§ Records to use:
────

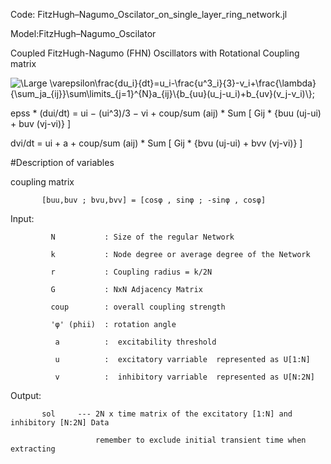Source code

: Code: FitzHugh–Nagumo_Oscilator_on_single_layer_ring_network.jl

Model:FitzHugh–Nagumo_Oscilator

Coupled FitzHugh-Nagumo (FHN) Oscillators with Rotational Coupling matrix

<img src="https://latex.codecogs.com/svg.latex?\Large&space;\varepsilon\frac{du_i}{dt}=u_i-\frac{u^3_i}{3}-v_i+\frac{\lambda}{\sum_ja_{ij}}\sum\limits_{j=1}^{N}a_{ij}\{b_{uu}(u_j-u_i)+b_{uv}(v_j-v_i)\}; ," title="\Large \varepsilon\frac{du_i}{dt}=u_i-\frac{u^3_i}{3}-v_i+\frac{\lambda}{\sum_ja_{ij}}\sum\limits_{j=1}^{N}a_{ij}\{b_{uu}(u_j-u_i)+b_{uv}(v_j-v_i)\};" />

epss * (dui/dt) = ui − (ui^3)/3 − vi + coup/sum (aij) * Sum [ Gij * {buu (uj-ui) + buv (vj-vi)} ]


dvi/dt = ui + a + coup/sum (aij) * Sum [ Gij * {bvu (uj-ui) + bvv (vj-vi)} ]

#Description of variables

coupling matrix

           [buu,buv ; bvu,bvv] = [cosφ , sinφ ; -sinφ , cosφ]
           
Input:

             N           : Size of the regular Network
             
             k           : Node degree or average degree of the Network
             
             r           : Coupling radius = k/2N 
             
             G           : NxN Adjacency Matrix
             
             coup        : overall coupling strength    
             
             'φ' (phii)  : rotation angle
             
              a          :  excitability threshold
              
              u          :  excitatory varriable  represented as U[1:N]
              
              v          :  inhibitory varriable  represented as U[N:2N]

Output: 

           sol     --- 2N x time matrix of the excitatory [1:N] and inhibitory [N:2N] Data
           
                       remember to exclude initial transient time when extracting


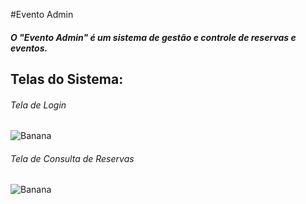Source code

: #Evento Admin

##### O "Evento Admin" é um sistema de gestão e controle de reservas e eventos.
##


## Telas do Sistema:

###### Tela de Login
![Banana](https://github.com/S6NXGOD/pastasmarkdown/blob/master/Tela%20de%20Login.png?raw=true)

###### Tela de Consulta de Reservas
![Banana](https://github.com/S6NXGOD/pastasmarkdown/blob/master/Consulta%20de%20Reserva.png?raw=true)


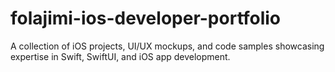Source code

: # folajimi-ios-developer-portfolio
A collection of iOS projects, UI/UX mockups, and code samples showcasing expertise in Swift, SwiftUI, and iOS app development.
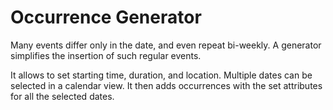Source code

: # Occurrence Generator
Many events differ only in the date, and even repeat bi-weekly. A generator simplifies the insertion of such regular events.

It allows to set starting time, duration, and location. Multiple dates can be selected in a calendar view. It then adds occurrences with the set attributes for all the selected dates.

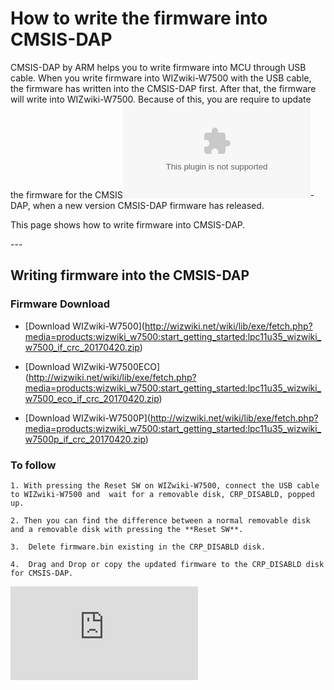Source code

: 
# How to write the firmware into CMSIS-DAP

CMSIS-DAP by ARM helps you to write firmware into MCU through USB cable.
When you write firmware into WIZwiki-W7500 with the USB cable, the
firmware has written into the CMSIS-DAP first. After that, the firmware
will write into WIZwiki-W7500. Because of this, you are require to
update the firmware for the
CMSIS![](/products/wizwiki_w7500/start_getting_started/lpc11u35_wizwiki_w7500_if_crc_20170411.zip)-DAP,
when a new version CMSIS-DAP firmware has released.

This page shows how to write firmware into CMSIS-DAP.

\---

## Writing firmware into the CMSIS-DAP 
### Firmware Download 
  * [Download
WIZwiki-W7500\](<http://wizwiki.net/wiki/lib/exe/fetch.php?media=products:wizwiki_w7500:start_getting_started:lpc11u35_wizwiki_w7500_if_crc_20170420.zip>)

  * [Download
WIZwiki-W7500ECO\](<http://wizwiki.net/wiki/lib/exe/fetch.php?media=products:wizwiki_w7500:start_getting_started:lpc11u35_wizwiki_w7500_eco_if_crc_20170420.zip>)

 * [Download
WIZwiki-W7500P\](<http://wizwiki.net/wiki/lib/exe/fetch.php?media=products:wizwiki_w7500:start_getting_started:lpc11u35_wizwiki_w7500p_if_crc_20170420.zip>)

### To follow

    1. With pressing the Reset SW on WIZwiki-W7500, connect the USB cable to WIZwiki-W7500 and  wait for a removable disk, CRP_DISABLD, popped up.

    2. Then you can find the difference between a normal removable disk and a removable disk with pressing the **Reset SW**.
    
    3.  Delete firmware.bin existing in the CRP_DISABLD disk.
    
    4.  Drag and Drop or copy the updated firmware to the CRP_DISABLD disk for CMSIS-DAP.


 ![](http://wizwiki.net/wiki/lib/exe/fetch.php?media=products:wizwiki_w7500:start_getting_started:firm_cmsis_reset.jpg)



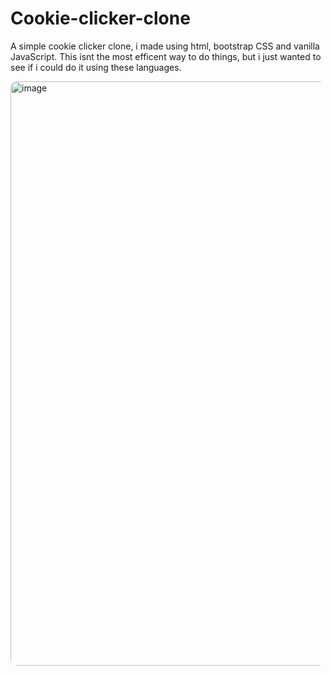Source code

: # Cookie-clicker-clone
A simple cookie clicker clone, i made using html, bootstrap CSS and vanilla JavaScript.
This isnt the most efficent way to do things, but i just wanted to see if i could do it using these languages.

<div>
<img width="935" alt="image" src="https://github.com/AtomicExpresso/Cookie-clicker-clone/assets/156177896/10c2e866-f5bf-4c0b-bbd3-f0dbbd6e7d2d">
</div>

<style>
img{
border-radius: 10px;
}
</style>
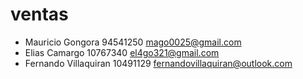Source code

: # ventas

- Mauricio Gongora 94541250 mago0025@gmail.com
- Elias Camargo 10767340 el4go321@gmail.com
- Fernando Villaquiran 10491129 fernandovillaquiran@outlook.com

────

§ Exercise prompt:
Without any pictures, transcribe the listing above exactly as written.

§ Answer to this task:
Source code

: Code: FitzHugh–Nagumo_Oscilator_on_single_layer_ring_network.jl

Model:FitzHugh–Nagumo_Oscilator

Coupled FitzHugh-Nagumo (FHN) Oscillators with Rotational Coupling matrix

<img src="https://latex.codecogs.com/svg.latex?\Large&space;\varepsilon\frac{du_i}{dt}=u_i-\frac{u^3_i}{3}-v_i+\frac{\lambda}{\sum_ja_{ij}}\sum\limits_{j=1}^{N}a_{ij}\{b_{uu}(u_j-u_i)+b_{uv}(v_j-v_i)\}; ," title="\Large \varepsilon\frac{du_i}{dt}=u_i-\frac{u^3_i}{3}-v_i+\frac{\lambda}{\sum_ja_{ij}}\sum\limits_{j=1}^{N}a_{ij}\{b_{uu}(u_j-u_i)+b_{uv}(v_j-v_i)\};" />

epss * (dui/dt) = ui − (ui^3)/3 − vi + coup/sum (aij) * Sum [ Gij * {buu (uj-ui) + buv (vj-vi)} ]


dvi/dt = ui + a + coup/sum (aij) * Sum [ Gij * {bvu (uj-ui) + bvv (vj-vi)} ]

#Description of variables

coupling matrix

           [buu,buv ; bvu,bvv] = [cosφ , sinφ ; -sinφ , cosφ]
           
Input:

             N           : Size of the regular Network
             
             k           : Node degree or average degree of the Network
             
             r           : Coupling radius = k/2N 
             
             G           : NxN Adjacency Matrix
             
             coup        : overall coupling strength    
             
             'φ' (phii)  : rotation angle
             
              a          :  excitability threshold
              
              u          :  excitatory varriable  represented as U[1:N]
              
              v          :  inhibitory varriable  represented as U[N:2N]

Output: 

           sol     --- 2N x time matrix of the excitatory [1:N] and inhibitory [N:2N] Data
           
                       remember to exclude initial transient time when extracting


Source code

: #Evento Admin

##### O "Evento Admin" é um sistema de gestão e controle de reservas e eventos.
##


## Telas do Sistema:

###### Tela de Login
![Banana](https://github.com/S6NXGOD/pastasmarkdown/blob/master/Tela%20de%20Login.png?raw=true)

###### Tela de Consulta de Reservas
![Banana](https://github.com/S6NXGOD/pastasmarkdown/blob/master/Consulta%20de%20Reserva.png?raw=true)


Source code

: # folajimi-ios-developer-portfolio
A collection of iOS projects, UI/UX mockups, and code samples showcasing expertise in Swift, SwiftUI, and iOS app development.
Source code

: # Occurrence Generator
Many events differ only in the date, and even repeat bi-weekly. A generator simplifies the insertion of such regular events.

It allows to set starting time, duration, and location. Multiple dates can be selected in a calendar view. It then adds occurrences with the set attributes for all the selected dates.

Source code

: 
# How to write the firmware into CMSIS-DAP

CMSIS-DAP by ARM helps you to write firmware into MCU through USB cable.
When you write firmware into WIZwiki-W7500 with the USB cable, the
firmware has written into the CMSIS-DAP first. After that, the firmware
will write into WIZwiki-W7500. Because of this, you are require to
update the firmware for the
CMSIS![](/products/wizwiki_w7500/start_getting_started/lpc11u35_wizwiki_w7500_if_crc_20170411.zip)-DAP,
when a new version CMSIS-DAP firmware has released.

This page shows how to write firmware into CMSIS-DAP.

\---

## Writing firmware into the CMSIS-DAP 
### Firmware Download 
  * [Download
WIZwiki-W7500\](<http://wizwiki.net/wiki/lib/exe/fetch.php?media=products:wizwiki_w7500:start_getting_started:lpc11u35_wizwiki_w7500_if_crc_20170420.zip>)

  * [Download
WIZwiki-W7500ECO\](<http://wizwiki.net/wiki/lib/exe/fetch.php?media=products:wizwiki_w7500:start_getting_started:lpc11u35_wizwiki_w7500_eco_if_crc_20170420.zip>)

 * [Download
WIZwiki-W7500P\](<http://wizwiki.net/wiki/lib/exe/fetch.php?media=products:wizwiki_w7500:start_getting_started:lpc11u35_wizwiki_w7500p_if_crc_20170420.zip>)

### To follow

    1. With pressing the Reset SW on WIZwiki-W7500, connect the USB cable to WIZwiki-W7500 and  wait for a removable disk, CRP_DISABLD, popped up.

    2. Then you can find the difference between a normal removable disk and a removable disk with pressing the **Reset SW**.
    
    3.  Delete firmware.bin existing in the CRP_DISABLD disk.
    
    4.  Drag and Drop or copy the updated firmware to the CRP_DISABLD disk for CMSIS-DAP.


 ![](http://wizwiki.net/wiki/lib/exe/fetch.php?media=products:wizwiki_w7500:start_getting_started:firm_cmsis_reset.jpg)



Source code

: # Cookie-clicker-clone
A simple cookie clicker clone, i made using html, bootstrap CSS and vanilla JavaScript.
This isnt the most efficent way to do things, but i just wanted to see if i could do it using these languages.

<div>
<img width="935" alt="image" src="https://github.com/AtomicExpresso/Cookie-clicker-clone/assets/156177896/10c2e866-f5bf-4c0b-bbd3-f0dbbd6e7d2d">
</div>

<style>
img{
border-radius: 10px;
}
</style>
Source code

: # ventas

- Mauricio Gongora 94541250 mago0025@gmail.com
- Elias Camargo 10767340 el4go321@gmail.com
- Fernando Villaquiran 10491129 fernandovillaquiran@outlook.com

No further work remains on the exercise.